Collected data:
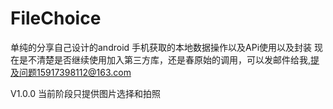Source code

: # FileChoice
单纯的分享自己设计的android 手机获取的本地数据操作以及APi使用以及封装
现在是不清楚是否继续使用加入第三方库，还是春原始的调用，可以发邮件给我,提及问题15917398112@163.com

V1.0.0 当前阶段只提供图片选择和拍照 
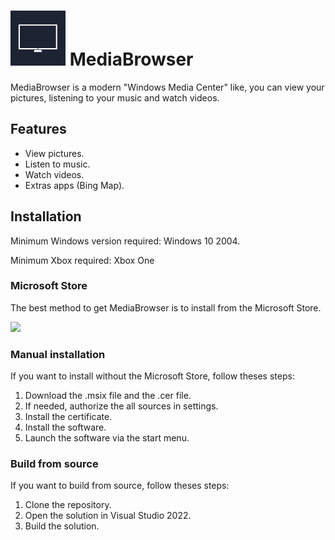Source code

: # ![MediaBrowser Logo](Assets/logo.png) MediaBrowser

MediaBrowser is a modern "Windows Media Center" like, you can view your pictures, listening to your music and watch videos.

## Features
- View pictures.
- Listen to music.
- Watch videos.
- Extras apps (Bing Map).

## Installation
Minimum Windows version required: Windows 10 2004.

Minimum Xbox required: Xbox One

### Microsoft Store
The best method to get MediaBrowser is to install from the Microsoft Store.

<a href="https://apps.microsoft.com/detail/MediaBrowser/9PL4TWB5SLBQ?launch=true&mode=mini">
	<img src="https://get.microsoft.com/images/en-us%20dark.svg" width="200"/>
</a>

### Manual installation
If you want to install without the Microsoft Store, follow theses steps:
1. Download the .msix file and the .cer file.
2. If needed, authorize the all sources in settings.
3. Install the certificate.
4. Install the software.
5. Launch the software via the start menu.

### Build from source
If you want to build from source, follow theses steps:
1. Clone the repository.
2. Open the solution in Visual Studio 2022.
3. Build the solution.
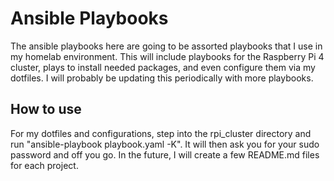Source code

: # Ansible Playbooks

The ansible playbooks here are going to be assorted playbooks 
that I use in my homelab environment.  This will include 
playbooks for the Raspberry Pi 4 cluster, plays to install 
needed packages, and even configure them via my dotfiles. 
I will probably be updating this periodically with more 
playbooks.

## How to use
For my dotfiles and configurations, step into the rpi_cluster 
directory and run "ansible-playbook playbook.yaml -K".  It will 
then ask you for your sudo password and off you go.  In the 
future, I will create a few README.md files for each project.
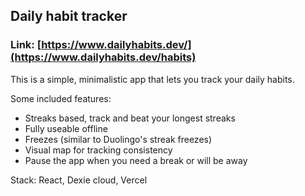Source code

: 

## Daily habit tracker

### Link: [https://www.dailyhabits.dev/](https://www.dailyhabits.dev/habits)

This is a simple, minimalistic app that lets you track your daily habits.

Some included features:
- Streaks based, track and beat your longest streaks
- Fully useable offline
- Freezes (similar to Duolingo's streak freezes)
- Visual map for tracking consistency
- Pause the app when you need a break or will be away


Stack: React, Dexie cloud, Vercel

#### Task objective:
All records should be output exactly, with the pictures left out.

#### Written solution:
Source code

: # FileChoice
单纯的分享自己设计的android 手机获取的本地数据操作以及APi使用以及封装
现在是不清楚是否继续使用加入第三方库，还是春原始的调用，可以发邮件给我,提及问题15917398112@163.com

V1.0.0 当前阶段只提供图片选择和拍照 
Source code

: # ![MediaBrowser Logo](Assets/logo.png) MediaBrowser

MediaBrowser is a modern "Windows Media Center" like, you can view your pictures, listening to your music and watch videos.

## Features
- View pictures.
- Listen to music.
- Watch videos.
- Extras apps (Bing Map).

## Installation
Minimum Windows version required: Windows 10 2004.

Minimum Xbox required: Xbox One

### Microsoft Store
The best method to get MediaBrowser is to install from the Microsoft Store.

<a href="https://apps.microsoft.com/detail/MediaBrowser/9PL4TWB5SLBQ?launch=true&mode=mini">
	<img src="https://get.microsoft.com/images/en-us%20dark.svg" width="200"/>
</a>

### Manual installation
If you want to install without the Microsoft Store, follow theses steps:
1. Download the .msix file and the .cer file.
2. If needed, authorize the all sources in settings.
3. Install the certificate.
4. Install the software.
5. Launch the software via the start menu.

### Build from source
If you want to build from source, follow theses steps:
1. Clone the repository.
2. Open the solution in Visual Studio 2022.
3. Build the solution.
Source code

: # Ansible Playbooks

The ansible playbooks here are going to be assorted playbooks 
that I use in my homelab environment.  This will include 
playbooks for the Raspberry Pi 4 cluster, plays to install 
needed packages, and even configure them via my dotfiles. 
I will probably be updating this periodically with more 
playbooks.

## How to use
For my dotfiles and configurations, step into the rpi_cluster 
directory and run "ansible-playbook playbook.yaml -K".  It will 
then ask you for your sudo password and off you go.  In the 
future, I will create a few README.md files for each project.
Source code

: 

## Daily habit tracker

### Link: [https://www.dailyhabits.dev/](https://www.dailyhabits.dev/habits)

This is a simple, minimalistic app that lets you track your daily habits.

Some included features:
- Streaks based, track and beat your longest streaks
- Fully useable offline
- Freezes (similar to Duolingo's streak freezes)
- Visual map for tracking consistency
- Pause the app when you need a break or will be away


Stack: React, Dexie cloud, Vercel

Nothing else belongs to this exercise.